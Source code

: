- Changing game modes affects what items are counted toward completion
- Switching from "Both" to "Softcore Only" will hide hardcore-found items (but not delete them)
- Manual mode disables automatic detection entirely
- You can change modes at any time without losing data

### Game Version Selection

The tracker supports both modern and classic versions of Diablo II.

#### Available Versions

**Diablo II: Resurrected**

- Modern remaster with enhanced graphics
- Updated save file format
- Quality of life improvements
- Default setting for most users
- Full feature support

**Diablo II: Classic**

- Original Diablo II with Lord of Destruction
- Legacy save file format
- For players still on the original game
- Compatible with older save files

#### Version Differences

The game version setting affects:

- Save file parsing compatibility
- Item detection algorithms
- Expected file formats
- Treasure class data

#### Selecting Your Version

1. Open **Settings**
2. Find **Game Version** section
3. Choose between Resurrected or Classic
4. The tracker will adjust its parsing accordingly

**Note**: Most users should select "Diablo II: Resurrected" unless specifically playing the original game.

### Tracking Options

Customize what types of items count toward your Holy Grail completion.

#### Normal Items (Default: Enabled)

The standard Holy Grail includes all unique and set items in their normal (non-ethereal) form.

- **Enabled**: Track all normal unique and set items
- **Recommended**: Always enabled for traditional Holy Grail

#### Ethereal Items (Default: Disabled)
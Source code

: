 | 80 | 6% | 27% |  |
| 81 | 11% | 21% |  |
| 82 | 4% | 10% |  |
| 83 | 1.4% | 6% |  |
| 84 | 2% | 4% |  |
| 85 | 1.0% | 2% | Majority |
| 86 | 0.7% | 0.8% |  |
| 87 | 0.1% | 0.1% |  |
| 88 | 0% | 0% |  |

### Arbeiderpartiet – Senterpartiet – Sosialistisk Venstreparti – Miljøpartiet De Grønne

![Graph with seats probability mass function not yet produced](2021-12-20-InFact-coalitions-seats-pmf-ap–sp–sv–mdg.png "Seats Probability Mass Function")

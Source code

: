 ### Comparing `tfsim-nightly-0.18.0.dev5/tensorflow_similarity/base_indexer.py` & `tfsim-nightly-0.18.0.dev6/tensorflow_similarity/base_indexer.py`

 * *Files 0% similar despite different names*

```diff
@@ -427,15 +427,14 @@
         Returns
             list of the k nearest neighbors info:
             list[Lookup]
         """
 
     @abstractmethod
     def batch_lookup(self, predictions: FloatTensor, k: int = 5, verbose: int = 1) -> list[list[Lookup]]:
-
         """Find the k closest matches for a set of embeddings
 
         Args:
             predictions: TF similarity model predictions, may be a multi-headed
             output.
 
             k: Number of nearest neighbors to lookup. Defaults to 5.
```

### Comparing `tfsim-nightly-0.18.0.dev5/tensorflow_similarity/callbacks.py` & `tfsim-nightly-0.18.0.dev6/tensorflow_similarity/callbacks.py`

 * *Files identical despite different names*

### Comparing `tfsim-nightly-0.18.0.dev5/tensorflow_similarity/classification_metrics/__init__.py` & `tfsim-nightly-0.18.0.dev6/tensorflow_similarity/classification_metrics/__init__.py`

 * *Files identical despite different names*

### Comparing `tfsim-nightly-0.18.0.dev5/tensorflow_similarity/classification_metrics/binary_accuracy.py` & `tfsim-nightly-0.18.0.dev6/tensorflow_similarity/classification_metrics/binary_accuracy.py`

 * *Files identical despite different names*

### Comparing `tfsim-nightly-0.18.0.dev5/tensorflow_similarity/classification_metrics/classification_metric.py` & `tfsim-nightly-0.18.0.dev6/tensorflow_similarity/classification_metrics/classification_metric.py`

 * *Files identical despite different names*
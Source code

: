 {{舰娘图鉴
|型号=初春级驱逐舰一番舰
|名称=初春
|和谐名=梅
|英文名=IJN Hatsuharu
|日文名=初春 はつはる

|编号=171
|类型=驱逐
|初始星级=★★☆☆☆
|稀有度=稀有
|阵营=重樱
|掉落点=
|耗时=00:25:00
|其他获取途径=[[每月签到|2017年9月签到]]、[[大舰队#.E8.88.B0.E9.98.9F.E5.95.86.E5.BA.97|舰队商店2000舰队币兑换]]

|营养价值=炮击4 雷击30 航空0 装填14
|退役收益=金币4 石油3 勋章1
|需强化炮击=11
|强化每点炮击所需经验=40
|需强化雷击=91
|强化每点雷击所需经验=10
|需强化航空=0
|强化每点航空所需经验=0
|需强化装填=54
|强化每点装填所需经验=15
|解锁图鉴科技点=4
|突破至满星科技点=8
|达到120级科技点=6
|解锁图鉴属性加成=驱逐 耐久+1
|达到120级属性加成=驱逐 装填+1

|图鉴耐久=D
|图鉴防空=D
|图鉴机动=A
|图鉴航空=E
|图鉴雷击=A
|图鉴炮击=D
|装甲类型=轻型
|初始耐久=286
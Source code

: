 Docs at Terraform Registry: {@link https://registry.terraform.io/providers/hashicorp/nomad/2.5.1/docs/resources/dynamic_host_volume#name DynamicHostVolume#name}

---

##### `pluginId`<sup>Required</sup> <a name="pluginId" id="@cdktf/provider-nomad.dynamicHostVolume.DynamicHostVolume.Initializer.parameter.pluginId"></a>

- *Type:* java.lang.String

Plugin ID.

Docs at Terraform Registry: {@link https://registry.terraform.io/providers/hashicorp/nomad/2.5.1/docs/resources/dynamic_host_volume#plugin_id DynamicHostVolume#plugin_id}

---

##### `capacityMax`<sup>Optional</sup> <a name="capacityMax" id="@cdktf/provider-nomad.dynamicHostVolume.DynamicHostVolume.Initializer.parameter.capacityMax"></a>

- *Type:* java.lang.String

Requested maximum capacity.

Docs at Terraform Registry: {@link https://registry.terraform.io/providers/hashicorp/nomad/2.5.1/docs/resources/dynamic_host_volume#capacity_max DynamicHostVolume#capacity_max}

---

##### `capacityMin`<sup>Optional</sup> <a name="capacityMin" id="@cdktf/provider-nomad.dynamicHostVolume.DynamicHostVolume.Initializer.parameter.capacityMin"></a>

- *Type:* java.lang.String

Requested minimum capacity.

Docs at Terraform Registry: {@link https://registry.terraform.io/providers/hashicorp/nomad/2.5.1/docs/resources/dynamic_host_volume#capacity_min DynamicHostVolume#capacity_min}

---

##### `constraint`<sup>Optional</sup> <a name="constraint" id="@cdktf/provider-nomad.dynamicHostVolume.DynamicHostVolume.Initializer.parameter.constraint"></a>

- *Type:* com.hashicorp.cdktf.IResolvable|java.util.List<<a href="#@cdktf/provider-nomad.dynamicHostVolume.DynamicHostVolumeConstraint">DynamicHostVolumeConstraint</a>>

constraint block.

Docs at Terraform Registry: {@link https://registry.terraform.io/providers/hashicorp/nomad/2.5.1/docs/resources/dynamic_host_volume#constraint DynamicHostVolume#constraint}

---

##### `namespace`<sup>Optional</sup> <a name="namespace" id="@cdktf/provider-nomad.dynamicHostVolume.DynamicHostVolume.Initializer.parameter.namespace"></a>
***
Show all lines from the listing above in which "Requested" appears.

# TASK OUTPUT
Requested maximum capacity.
Requested minimum capacity.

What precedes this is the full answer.